| |
|
|
Cudi'nin eteklerinde bir belde: "Çalışkan"
Az gittik uz gittik, dere tepe düz gittik. Mardin-Kızıltepe'den sonra Nusaybin'i geçtik. Sonra Girmeli, ardından Dicle ve karşımızda Cizre. "Sınır boyunca" yol aldık. Sağımız Suriye Ovası, solumuz vatanımızın taşı, toprağı, suyu, ağacı, koyunu, kuzusu. Cizre'den sonra yol ikiye ayrıldı. Soldaki "Şırnak'a gidiyor." Sağdaki "Silopi'ye... Habur'a... Irak'a." Direksiyonu "sağa kırdık."

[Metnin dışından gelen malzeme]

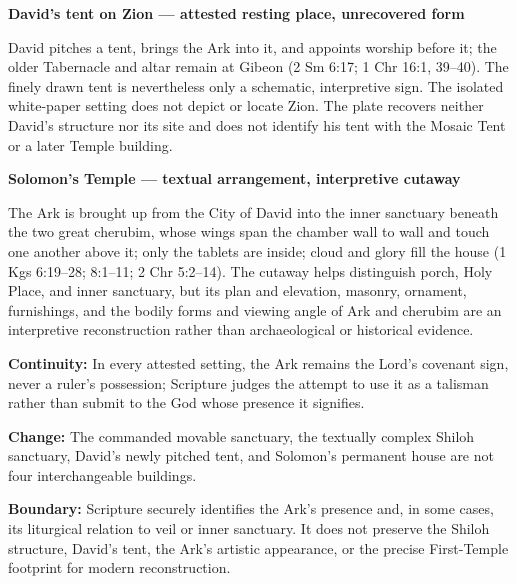 \clearpage
\begin{center}
{\bfseries David's tent on Zion --- attested resting place, unrecovered form\par}
\vspace{0.25em}

\begin{minipage}{0.91\linewidth}
\footnotesize
David pitches a tent, brings the Ark into it, and appoints worship before it;
the older Tabernacle and altar remain at Gibeon (2 Sm 6:17; 1 Chr 16:1,
39--40).  The finely drawn tent is nevertheless only a schematic,
interpretive sign.  The isolated white-paper setting does not depict or locate
Zion.  The plate recovers neither David's structure nor its site and does not
identify his tent with the Mosaic Tent or a later Temple building.
\end{minipage}

\vspace{0.8em}
{\bfseries Solomon's Temple --- textual arrangement, interpretive cutaway\par}
\vspace{0.25em}

\begin{minipage}{0.91\linewidth}
\footnotesize
The Ark is brought up from the City of David into the inner sanctuary beneath
the two great cherubim, whose wings span the chamber wall to wall and touch
one another above it; only the tablets are inside; cloud and glory fill the
house (1 Kgs 6:19--28; 8:1--11; 2 Chr 5:2--14).  The cutaway helps distinguish
porch, Holy Place, and inner sanctuary, but its plan and elevation, masonry,
ornament, furnishings, and the bodily forms and viewing angle of Ark and
cherubim are an interpretive reconstruction rather than archaeological or
historical evidence.
\end{minipage}
\end{center}

\begin{studyframe}
\textbf{Continuity:} In every attested setting, the Ark remains the Lord's
covenant sign, never a ruler's possession; Scripture judges the attempt to use
it as a talisman rather than submit to the God whose presence it signifies.
\par
\textbf{Change:} The commanded movable sanctuary, the textually complex Shiloh
sanctuary, David's newly pitched tent, and Solomon's permanent house are not
four interchangeable buildings.
\par
\textbf{Boundary:} Scripture securely identifies the Ark's presence and, in
some cases, its liturgical relation to veil or inner sanctuary.  It does not
preserve the Shiloh structure, David's tent, the Ark's artistic appearance, or
the precise First-Temple footprint for modern reconstruction.
\end{studyframe}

Silopi'de gezindikten sonra... Irak sınırına ilerledik. Ve "sola... Cilo dağlarına doğru" yöneldik. İklim birden değişti. Karşımıza bir "belde" çıktı: "Çalışkan." Silopi'ye 31 kilometre uzaklıktaydık. Irak sınırına "5 kilometre." Çalışkan 400 hane. "Resmi nüfus" 3.800. Belediye Başkanı'nın söylediğine göre ise "6 bin."
Cizre'de Belediye Başkanı Demokratik Toplum Partisi'nden. (DTP) Silopi yine "DTP." Çalışkan Belediye Başkanı'na gelince: - Ben DYP'liyim... Burası 1999'da belde oldu... O tarihten bu yana da Belediye Başkanı'yım... Ben sapına kadar Doğruyol'cuyum.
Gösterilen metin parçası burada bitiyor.